== Assignment ==
Please repeat the lines below, exactly and only, from the one that holds "necessarily in prescribed ways." through the one that holds "in your body".
:::
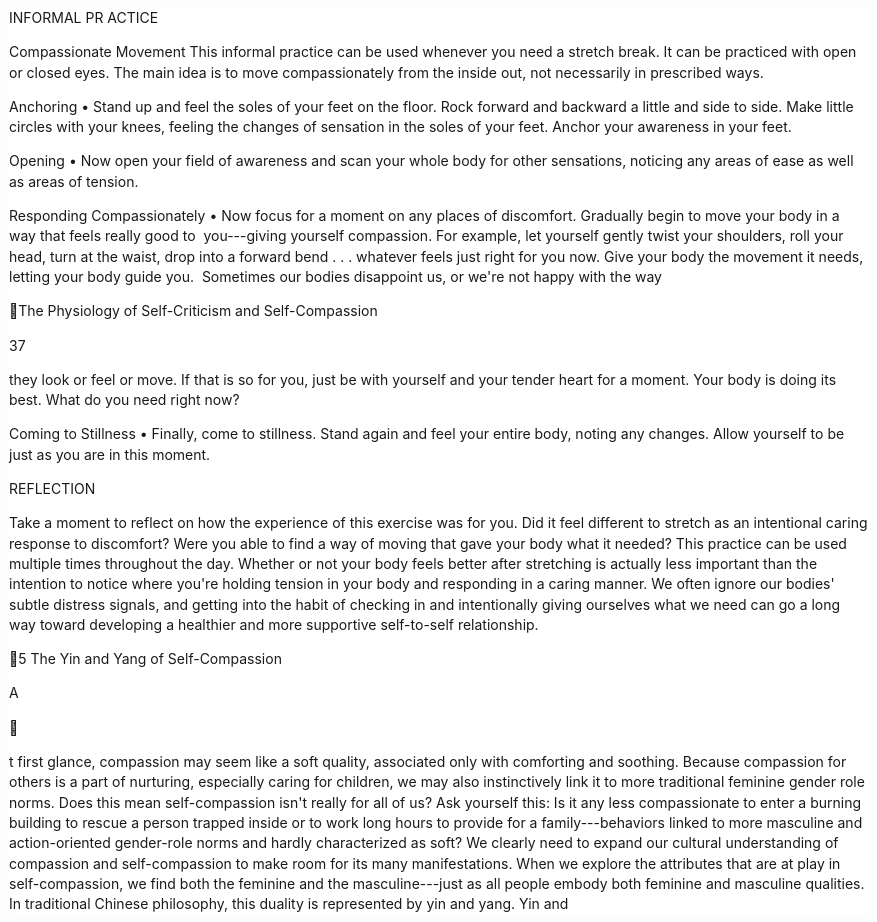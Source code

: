 INFORMAL PR ACTICE

Compassionate Movement This informal practice can be used whenever you
need a stretch break. It can be practiced with open or closed eyes. The
main idea is to move compassionately from the inside out, not
necessarily in prescribed ways.

Anchoring • Stand up and feel the soles of your feet on the floor. Rock
forward and backward a little and side to side. Make little circles with
your knees, feeling the changes of sensation in the soles of your feet.
Anchor your awareness in your feet.

Opening • Now open your field of awareness and scan your whole body for
other sensations, noticing any areas of ease as well as areas of
tension.

Responding Compassionately • Now focus for a moment on any places of
discomfort. Gradually begin to move your body in a way that feels really
good to  you---giving yourself compassion. For example, let yourself
gently twist your shoulders, roll your head, turn at the waist, drop
into a forward bend . . . whatever feels just right for you now. Give
your body the movement it needs, letting your body guide you.  Sometimes
our bodies disappoint us, or we're not happy with the way 

The Physiology of Self-­Criticism and Self-­Compassion

37

they look or feel or move. If that is so for you, just be with yourself
and your tender heart for a moment. Your body is doing its best. What do
you need right now?

Coming to Stillness • Finally, come to stillness. Stand again and feel
your entire body, noting any changes. Allow yourself to be just as you
are in this moment. 

REFLECTION

Take a moment to reflect on how the experience of this exercise was for
you. Did it feel different to stretch as an intentional caring response
to discomfort? Were you able to find a way of moving that gave your body
what it needed? This practice can be used multiple times throughout the
day. Whether or not your body feels better after stretching is actually
less important than the intention to notice where you're holding tension
in your body and responding in a caring manner. We often ignore our
bodies' subtle distress signals, and getting into the habit of checking
in and intentionally giving ourselves what we need can go a long way
toward developing a healthier and more supportive self-to-self
relationship.

5 The Yin and Yang of Self-­Compassion

A



t first glance, compassion may seem like a soft quality, associated only
with comforting and soothing. Because compassion for others is a part of
nurturing, especially caring for children, we may also instinctively
link it to more traditional feminine gender role norms. Does this mean
self-­compassion isn't really for all of us? Ask yourself this: Is it any
less compassionate to enter a burning building to rescue a person
trapped inside or to work long hours to provide for a family---­behaviors
linked to more masculine and action-­oriented gender-role norms and
hardly characterized as soft? We clearly need to expand our cultural
understanding of compassion and self-­compassion to make room for its
many manifestations. When we explore the attributes that are at play in
self-­compassion, we find both the feminine and the masculine---just as
all people embody both feminine and masculine qualities. In traditional
Chinese philosophy, this duality is represented by yin and yang. Yin and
:::
== Exercise result ==
necessarily in prescribed ways.

Anchoring • Stand up and feel the soles of your feet on the floor. Rock
forward and backward a little and side to side. Make little circles with
your knees, feeling the changes of sensation in the soles of your feet.
Anchor your awareness in your feet.

Opening • Now open your field of awareness and scan your whole body for
other sensations, noticing any areas of ease as well as areas of
tension.

Responding Compassionately • Now focus for a moment on any places of
discomfort. Gradually begin to move your body in a way that feels really
good to  you---giving yourself compassion. For example, let yourself
gently twist your shoulders, roll your head, turn at the waist, drop
into a forward bend . . . whatever feels just right for you now. Give
your body the movement it needs, letting your body guide you.  Sometimes
our bodies disappoint us, or we're not happy with the way 

The Physiology of Self-­Criticism and Self-­Compassion

37

they look or feel or move. If that is so for you, just be with yourself
and your tender heart for a moment. Your body is doing its best. What do
you need right now?

Coming to Stillness • Finally, come to stillness. Stand again and feel
your entire body, noting any changes. Allow yourself to be just as you
are in this moment. 

REFLECTION

Take a moment to reflect on how the experience of this exercise was for
you. Did it feel different to stretch as an intentional caring response
to discomfort? Were you able to find a way of moving that gave your body
what it needed? This practice can be used multiple times throughout the
day. Whether or not your body feels better after stretching is actually
less important than the intention to notice where you're holding tension
in your body and responding in a caring manner. We often ignore our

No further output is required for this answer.